1991 children's picture book by Anna Fienberg

The Magnificent Nose and Other Marvels is a children's picture book written by Anna Fienberg and illustrated by Kim Gamble. It won the 1992 Children's Book of the Year Award for Younger Readers, and the 1992 Crichton Award for Children's Book Illustration. It tells five interconnected stories about children with unusual gifts.

==Plot==
The book is divided into six parts. Each of the first five parts tells the story of a character, and the final part features all of the main characters together.

===Lindalou===
Lindalou is born with a golden hammer and nail, the use of which is her main interest.
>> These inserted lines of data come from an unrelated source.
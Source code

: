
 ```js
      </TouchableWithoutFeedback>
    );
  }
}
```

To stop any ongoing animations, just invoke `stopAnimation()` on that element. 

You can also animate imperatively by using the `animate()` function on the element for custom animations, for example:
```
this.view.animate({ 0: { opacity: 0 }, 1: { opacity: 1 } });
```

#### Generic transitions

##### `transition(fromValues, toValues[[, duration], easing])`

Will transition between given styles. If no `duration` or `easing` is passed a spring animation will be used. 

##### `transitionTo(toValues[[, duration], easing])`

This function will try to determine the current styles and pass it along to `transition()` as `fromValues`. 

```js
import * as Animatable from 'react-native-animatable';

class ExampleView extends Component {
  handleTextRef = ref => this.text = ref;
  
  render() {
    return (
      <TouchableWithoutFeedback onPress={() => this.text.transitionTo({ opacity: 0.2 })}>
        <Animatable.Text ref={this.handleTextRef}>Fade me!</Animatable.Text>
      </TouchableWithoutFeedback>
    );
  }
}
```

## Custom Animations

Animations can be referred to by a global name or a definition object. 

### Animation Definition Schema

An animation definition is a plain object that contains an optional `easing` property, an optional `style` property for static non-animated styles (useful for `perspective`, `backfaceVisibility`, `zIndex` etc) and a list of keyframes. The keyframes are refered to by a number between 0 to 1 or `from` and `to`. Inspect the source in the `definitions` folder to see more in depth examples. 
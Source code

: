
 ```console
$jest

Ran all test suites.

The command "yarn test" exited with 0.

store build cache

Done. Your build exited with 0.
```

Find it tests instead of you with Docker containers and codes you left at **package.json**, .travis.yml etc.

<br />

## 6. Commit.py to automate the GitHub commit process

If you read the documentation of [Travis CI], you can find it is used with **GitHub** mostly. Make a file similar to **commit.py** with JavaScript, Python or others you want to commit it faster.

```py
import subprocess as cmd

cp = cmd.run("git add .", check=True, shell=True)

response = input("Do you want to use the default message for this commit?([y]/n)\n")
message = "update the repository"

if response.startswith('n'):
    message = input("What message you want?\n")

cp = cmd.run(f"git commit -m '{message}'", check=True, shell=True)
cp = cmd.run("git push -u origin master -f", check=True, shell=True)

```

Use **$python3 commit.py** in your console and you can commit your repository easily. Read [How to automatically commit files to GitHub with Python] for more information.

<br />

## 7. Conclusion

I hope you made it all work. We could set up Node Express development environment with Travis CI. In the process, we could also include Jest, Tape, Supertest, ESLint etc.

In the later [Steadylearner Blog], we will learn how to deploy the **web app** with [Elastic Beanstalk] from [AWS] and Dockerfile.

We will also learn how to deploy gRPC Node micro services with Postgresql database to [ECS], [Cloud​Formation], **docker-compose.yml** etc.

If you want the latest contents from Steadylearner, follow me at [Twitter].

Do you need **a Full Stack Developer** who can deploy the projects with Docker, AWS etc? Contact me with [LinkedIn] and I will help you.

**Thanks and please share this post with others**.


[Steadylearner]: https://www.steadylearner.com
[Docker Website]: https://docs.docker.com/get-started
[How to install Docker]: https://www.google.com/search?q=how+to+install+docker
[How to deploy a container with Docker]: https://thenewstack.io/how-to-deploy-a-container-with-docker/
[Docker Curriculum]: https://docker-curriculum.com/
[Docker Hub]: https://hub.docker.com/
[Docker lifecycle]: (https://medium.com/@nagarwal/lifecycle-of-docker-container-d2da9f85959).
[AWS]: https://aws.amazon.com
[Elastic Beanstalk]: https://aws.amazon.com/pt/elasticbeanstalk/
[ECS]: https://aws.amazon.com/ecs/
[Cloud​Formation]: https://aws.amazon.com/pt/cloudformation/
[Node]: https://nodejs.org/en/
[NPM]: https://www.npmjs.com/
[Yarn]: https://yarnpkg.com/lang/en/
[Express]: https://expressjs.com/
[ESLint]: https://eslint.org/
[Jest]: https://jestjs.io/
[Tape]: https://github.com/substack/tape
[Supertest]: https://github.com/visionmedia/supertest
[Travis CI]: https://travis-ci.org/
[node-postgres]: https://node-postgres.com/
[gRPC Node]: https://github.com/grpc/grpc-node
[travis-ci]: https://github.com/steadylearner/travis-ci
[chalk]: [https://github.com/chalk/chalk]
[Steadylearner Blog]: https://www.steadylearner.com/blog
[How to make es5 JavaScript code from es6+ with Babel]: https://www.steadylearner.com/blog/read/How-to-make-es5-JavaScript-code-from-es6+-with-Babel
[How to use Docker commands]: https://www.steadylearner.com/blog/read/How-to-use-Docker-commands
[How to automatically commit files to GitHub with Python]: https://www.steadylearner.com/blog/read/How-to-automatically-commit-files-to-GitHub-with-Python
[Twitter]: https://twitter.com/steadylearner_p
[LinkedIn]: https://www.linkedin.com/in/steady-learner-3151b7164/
She learns to make wooden boxes, and meets Aristan, a magic spider. After making a trio of boxes, she opens them to find more tiny golden tools: a saw, a clamp and a plane. With these tools, she builds a house in the shape of a boat. Lindalou's story ends when she and her family fly the boat to Kathmandu.

===Andy Umm===
The timid boy Andy Umm becomes a Cleaner and Animal Feeder at Silliaza Circus. The lion tamer at the circus, Sir. Leonard, refuses to work with the bad-tempered lion Fidel the Ferocious, and leaves. Andy, who can speak to animals, is told by Aristan that Fidel is troubled by the departure of his friend Daphne, a mouse. So Andy finds Daphne in a field, who returns to the circus, appeasing Fidel. The circus show that night is successful, and Andy is made Head Lion Tamer of the circus.

===Curious Ferdinand===
Ferdinand Feedelbenz, a very curious boy, is fascinated by the human body. One day, he is given spectacles that allow him to see inside the bodies of others and diagnose their illnesses. He becomes a famous doctor, and is called to see the Prime Minister of the land. Aristan is found to be inside the Prime Minister's ear.

===Ignatius Binz===
Ignatius Binz grows up in a perfume factory, and has a highly sensitive nose. After meeting Aristan, Ignatius eaves home and searches for adventure. After successfully preventing a fire in a bottled gas factory, Ignatius becomes captain of a fire brigade.

===Valentina Lookwell===
Acting upon the advice of Aristan, Valentina Lookwell makes paintings that reflect the inner characters of people. After resolving a conflict between a postman and dog, it is discovered that Sir. Grimbald, the landlord of the street, is intending to replace the existing homes with a Crocodile Park. After Valentina makes a painting for Mr. Grimbald, the plans to replace the street are dropped.

===The Last Word===
Lindalou, Andy, Ferdinand, Ignatius and Valentina gather on an aeroplane and meet Aristan and a writer. The writer is implied to be the author of the book.